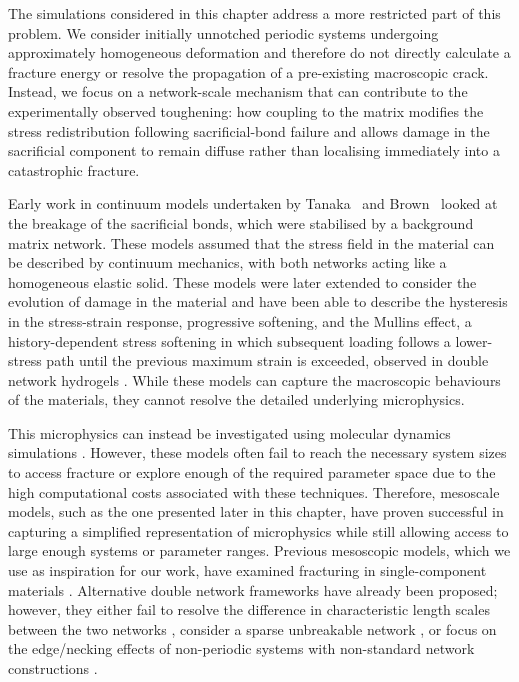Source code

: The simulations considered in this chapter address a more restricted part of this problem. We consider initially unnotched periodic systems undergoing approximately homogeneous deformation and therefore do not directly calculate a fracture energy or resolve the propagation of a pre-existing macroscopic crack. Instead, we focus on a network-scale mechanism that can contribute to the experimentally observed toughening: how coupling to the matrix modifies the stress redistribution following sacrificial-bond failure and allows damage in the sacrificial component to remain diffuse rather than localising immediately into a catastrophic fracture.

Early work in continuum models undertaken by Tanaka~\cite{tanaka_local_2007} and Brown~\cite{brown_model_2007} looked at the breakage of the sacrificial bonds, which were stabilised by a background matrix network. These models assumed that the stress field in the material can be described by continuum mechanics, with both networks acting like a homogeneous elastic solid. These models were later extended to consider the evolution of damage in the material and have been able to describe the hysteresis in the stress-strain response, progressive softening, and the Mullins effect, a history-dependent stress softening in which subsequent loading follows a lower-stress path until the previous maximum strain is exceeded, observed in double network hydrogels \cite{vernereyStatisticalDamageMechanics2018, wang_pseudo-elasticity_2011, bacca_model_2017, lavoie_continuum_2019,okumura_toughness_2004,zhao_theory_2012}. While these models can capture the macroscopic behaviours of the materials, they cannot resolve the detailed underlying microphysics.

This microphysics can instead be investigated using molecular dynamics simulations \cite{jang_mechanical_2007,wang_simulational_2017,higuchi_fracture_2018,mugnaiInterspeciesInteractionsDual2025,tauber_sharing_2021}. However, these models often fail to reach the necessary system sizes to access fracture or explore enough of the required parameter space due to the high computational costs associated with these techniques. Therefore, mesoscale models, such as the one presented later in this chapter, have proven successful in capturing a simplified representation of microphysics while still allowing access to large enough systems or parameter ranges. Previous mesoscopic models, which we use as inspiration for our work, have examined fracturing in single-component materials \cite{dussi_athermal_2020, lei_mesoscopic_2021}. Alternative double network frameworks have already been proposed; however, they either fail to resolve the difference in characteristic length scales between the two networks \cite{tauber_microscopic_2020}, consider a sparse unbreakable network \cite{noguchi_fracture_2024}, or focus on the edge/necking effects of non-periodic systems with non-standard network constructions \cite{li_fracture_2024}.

+++

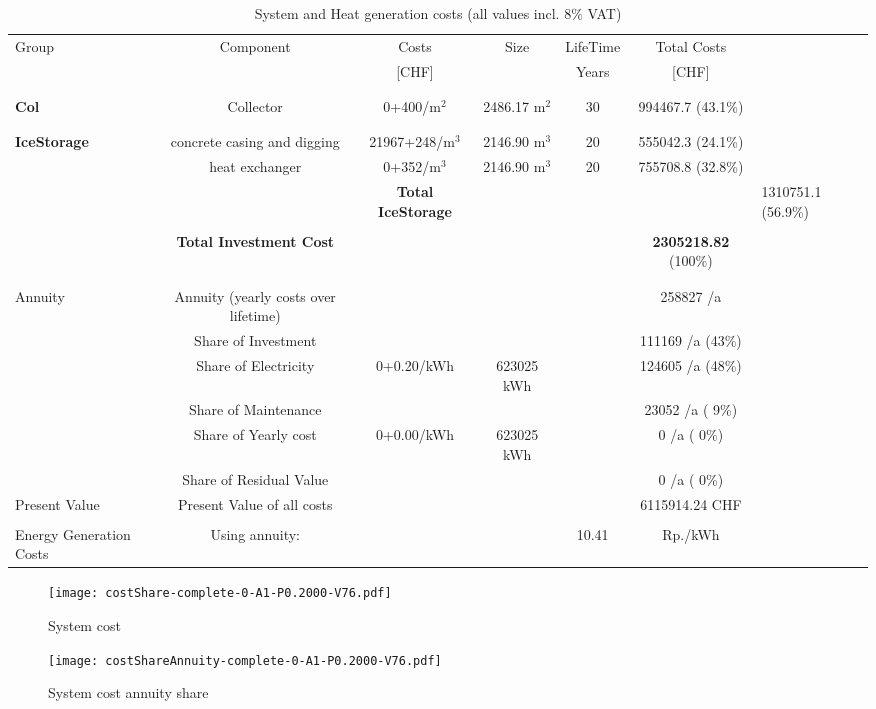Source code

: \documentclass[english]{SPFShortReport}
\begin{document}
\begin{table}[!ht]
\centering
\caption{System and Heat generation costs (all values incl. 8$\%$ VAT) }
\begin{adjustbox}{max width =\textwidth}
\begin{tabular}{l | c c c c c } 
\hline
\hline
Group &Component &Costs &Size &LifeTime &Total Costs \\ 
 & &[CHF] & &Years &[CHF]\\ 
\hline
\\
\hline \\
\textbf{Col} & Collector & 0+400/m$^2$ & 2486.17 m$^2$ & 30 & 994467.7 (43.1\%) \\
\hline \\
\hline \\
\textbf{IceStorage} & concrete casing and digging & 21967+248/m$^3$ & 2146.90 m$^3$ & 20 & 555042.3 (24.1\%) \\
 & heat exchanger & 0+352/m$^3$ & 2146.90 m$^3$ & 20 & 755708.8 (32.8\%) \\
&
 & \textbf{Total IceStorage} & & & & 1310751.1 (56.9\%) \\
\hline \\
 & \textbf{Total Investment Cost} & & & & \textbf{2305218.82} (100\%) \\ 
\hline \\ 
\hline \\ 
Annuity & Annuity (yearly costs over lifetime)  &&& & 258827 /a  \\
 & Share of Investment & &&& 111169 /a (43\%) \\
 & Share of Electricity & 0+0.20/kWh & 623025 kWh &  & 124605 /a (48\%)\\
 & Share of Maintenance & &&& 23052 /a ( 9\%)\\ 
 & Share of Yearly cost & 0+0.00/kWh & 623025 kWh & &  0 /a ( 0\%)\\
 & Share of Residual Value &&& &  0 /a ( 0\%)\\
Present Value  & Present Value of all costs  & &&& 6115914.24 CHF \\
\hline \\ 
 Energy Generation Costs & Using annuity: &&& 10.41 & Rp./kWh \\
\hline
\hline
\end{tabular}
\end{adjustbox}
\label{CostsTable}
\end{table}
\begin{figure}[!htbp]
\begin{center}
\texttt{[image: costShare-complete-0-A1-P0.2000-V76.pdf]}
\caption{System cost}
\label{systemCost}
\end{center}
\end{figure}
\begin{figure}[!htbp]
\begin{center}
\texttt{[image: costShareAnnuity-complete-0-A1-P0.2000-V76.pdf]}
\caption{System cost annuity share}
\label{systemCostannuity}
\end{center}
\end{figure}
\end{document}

+++

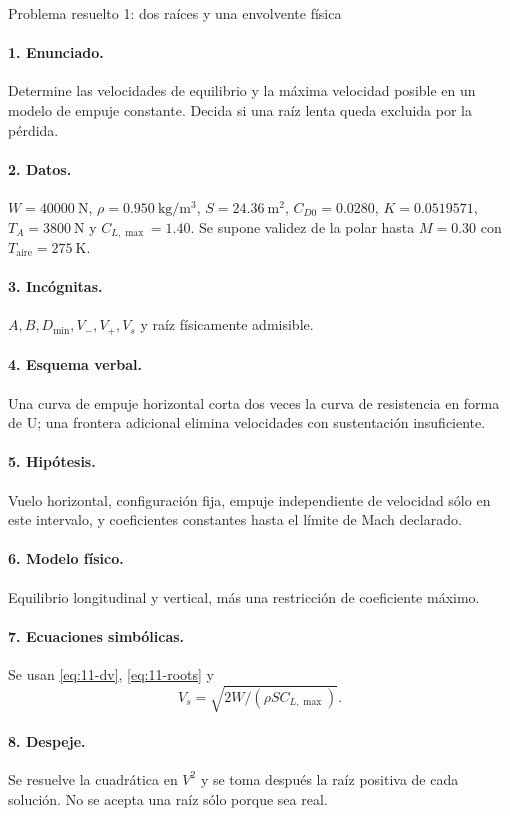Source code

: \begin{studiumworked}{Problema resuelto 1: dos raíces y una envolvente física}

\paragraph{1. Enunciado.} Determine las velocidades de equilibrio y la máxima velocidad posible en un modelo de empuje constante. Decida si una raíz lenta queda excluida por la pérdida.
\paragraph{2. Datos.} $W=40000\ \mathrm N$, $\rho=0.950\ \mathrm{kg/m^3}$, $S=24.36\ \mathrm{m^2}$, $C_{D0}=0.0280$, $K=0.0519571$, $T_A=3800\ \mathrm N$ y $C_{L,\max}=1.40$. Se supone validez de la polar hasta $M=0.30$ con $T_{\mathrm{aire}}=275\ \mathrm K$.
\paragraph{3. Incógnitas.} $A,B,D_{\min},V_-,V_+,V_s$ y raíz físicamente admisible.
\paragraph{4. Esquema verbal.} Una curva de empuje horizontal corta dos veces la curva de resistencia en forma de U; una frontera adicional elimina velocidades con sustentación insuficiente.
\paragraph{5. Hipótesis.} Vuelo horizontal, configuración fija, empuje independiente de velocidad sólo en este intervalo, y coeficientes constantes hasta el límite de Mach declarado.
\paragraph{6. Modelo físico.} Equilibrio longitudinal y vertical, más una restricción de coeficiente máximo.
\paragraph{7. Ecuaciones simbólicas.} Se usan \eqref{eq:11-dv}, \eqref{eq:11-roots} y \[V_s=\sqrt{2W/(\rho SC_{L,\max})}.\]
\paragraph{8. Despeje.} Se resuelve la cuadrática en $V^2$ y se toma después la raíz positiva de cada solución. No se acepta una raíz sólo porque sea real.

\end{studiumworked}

+++

Prompt: The word to find is "caption". Copy every line of the records that holds it.

Output for this task:
\caption{System and Heat generation costs (all values incl. 8$\%$ VAT) }
\caption{System cost}
\caption{System cost annuity share}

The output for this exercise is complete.